─── Provided entries

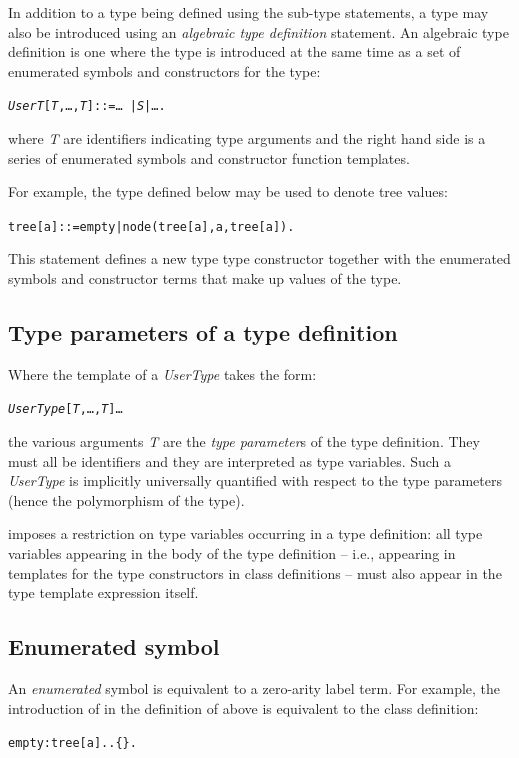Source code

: In addition to a type being defined using the sub-type statements, a type may also be introduced using an \emph{algebraic type definition} statement. An algebraic type definition is one where the type is introduced at the same time as a set of enumerated symbols and constructors for the type:
\begin{alltt}
\emph{UserT}[\emph{T},\dots,\emph{T}\subn] ::= \dots\ | \emph{S} | \dots.
\end{alltt}
where \emph{T\subi} are identifiers indicating type arguments and the right hand side is a series of enumerated symbols and constructor function templates.

For example, the  type defined below may be used to denote tree values:

\begin{alltt}
tree[a] ::= empty | node(tree[a],a,tree[a]).
\end{alltt}
This statement defines a new type type constructor  together with the enumerated symbols and constructor terms that make up values of the  type.

\subsection{Type parameters of a type definition}
\label{type:parameter}

Where the template of a \emph{UserType} takes the form:
\begin{alltt}
\emph{UserType}[\emph{T},\dots,\emph{T}\subn] \impl \ldots
\end{alltt}
the various arguments \emph{T\subi} are the \emph{type parameter}s of the type definition. They must all be identifiers and they are interpreted as type variables. Such a \emph{UserType} is implicitly universally quantified with respect to the type parameters (hence the polymorphism of the type).

\go imposes a restriction on type variables occurring in a type definition: all type variables appearing in the body of the type definition -- i.e., appearing in templates for the type constructors in class definitions -- must also appear in the type template expression itself.

\subsection{Enumerated symbol}
\label{type:user-symbol}
An \emph{enumerated} symbol is equivalent to a zero-arity label term. For example, the introduction of  in the definition of  above is equivalent to the class definition:
\begin{alltt}
empty:tree[a] .. \{\}.
\end{alltt}


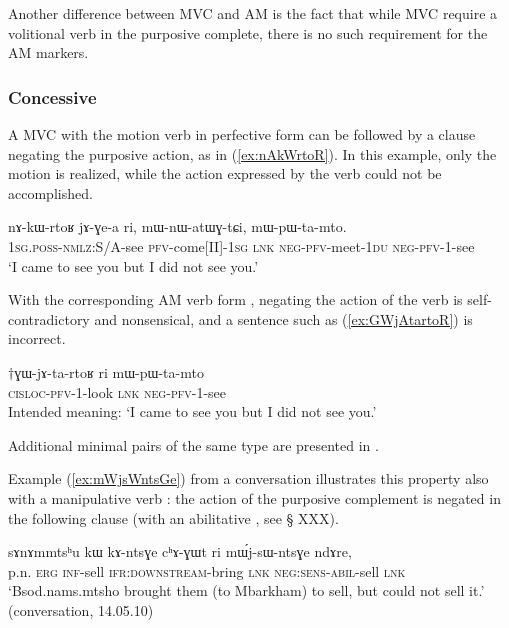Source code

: Another difference between MVC and AM is the fact that while MVC require a volitional verb in the purposive complete, there is no such requirement for the AM markers.

\subsubsection{Concessive} \label{sec:am.concessive}
A MVC  with the motion verb in perfective form can be followed by a clause negating the purposive action, as in (\ref{ex:nAkWrtoR}). In this example, only the motion is realized, while the action expressed by the verb  could not be accomplished.

\begin{exe}
\ex \label{ex:nAkWrtoR}
\gll nɤ-kɯ-rtoʁ jɤ-ɣe-a ri, mɯ-nɯ-atɯɣ-tɕi, mɯ-pɯ-ta-mto. \\
\textsc{1sg.poss}-\textsc{nmlz}:S/A-see \textsc{pfv}-come[II]-\textsc{1sg} \textsc{lnk} \textsc{neg}-\textsc{pfv}-meet-\textsc{1du} \textsc{neg}-\textsc{pfv}-1-see \\
\glt `I came to see you but I did not see you.' 
\end{exe}

With the corresponding AM verb form , negating the action of the verb is self-contradictory and nonsensical, and a sentence such as (\ref{ex:GWjAtartoR}) is incorrect.

\begin{exe}
\ex \label{ex:GWjAtartoR}
\gll $\dagger$ɣɯ-jɤ-ta-rtoʁ ri mɯ-pɯ-ta-mto \\
\textsc{cisloc}-\textsc{pfv}-1-look \textsc{lnk} \textsc{neg}-\textsc{pfv}-1-see \\
\glt Intended meaning: `I came to see you but I did not see you.' 
\end{exe}

Additional minimal pairs of the same type are presented in \citet[202-203]{jacques13harmonization}.

Example (\ref{ex:mWjsWntsGe}) from a conversation illustrates this property also with a manipulative verb : the action of the purposive complement   is negated in the following clause (with an abilitative , see § XXX).

 \begin{exe}
\ex \label{ex:mWjsWntsGe}
 \gll   sɤnɤmmtsʰu kɯ kɤ-ntsɣe cʰɤ-ɣɯt ri mɯ́j-sɯ-ntsɣe ndɤre, \\
 p.n. \textsc{erg} \textsc{inf}-sell \textsc{ifr}:\textsc{downstream}-bring \textsc{lnk} \textsc{neg}:\textsc{sens}-\textsc{abil}-sell \textsc{lnk} \\
\glt `Bsod.nams.mtsho brought them (to Mbarkham) to sell, but could not sell it.' (conversation, 14.05.10)
 \end{exe}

──────

Your objective - Copy out all lines from the records where the word "UserType" appears.

Answer area -
Where the template of a \emph{UserType} takes the form:
\emph{UserType}[\emph{T},\dots,\emph{T}\subn] \impl \ldots
the various arguments \emph{T\subi} are the \emph{type parameter}s of the type definition. They must all be identifiers and they are interpreted as type variables. Such a \emph{UserType} is implicitly universally quantified with respect to the type parameters (hence the polymorphism of the type).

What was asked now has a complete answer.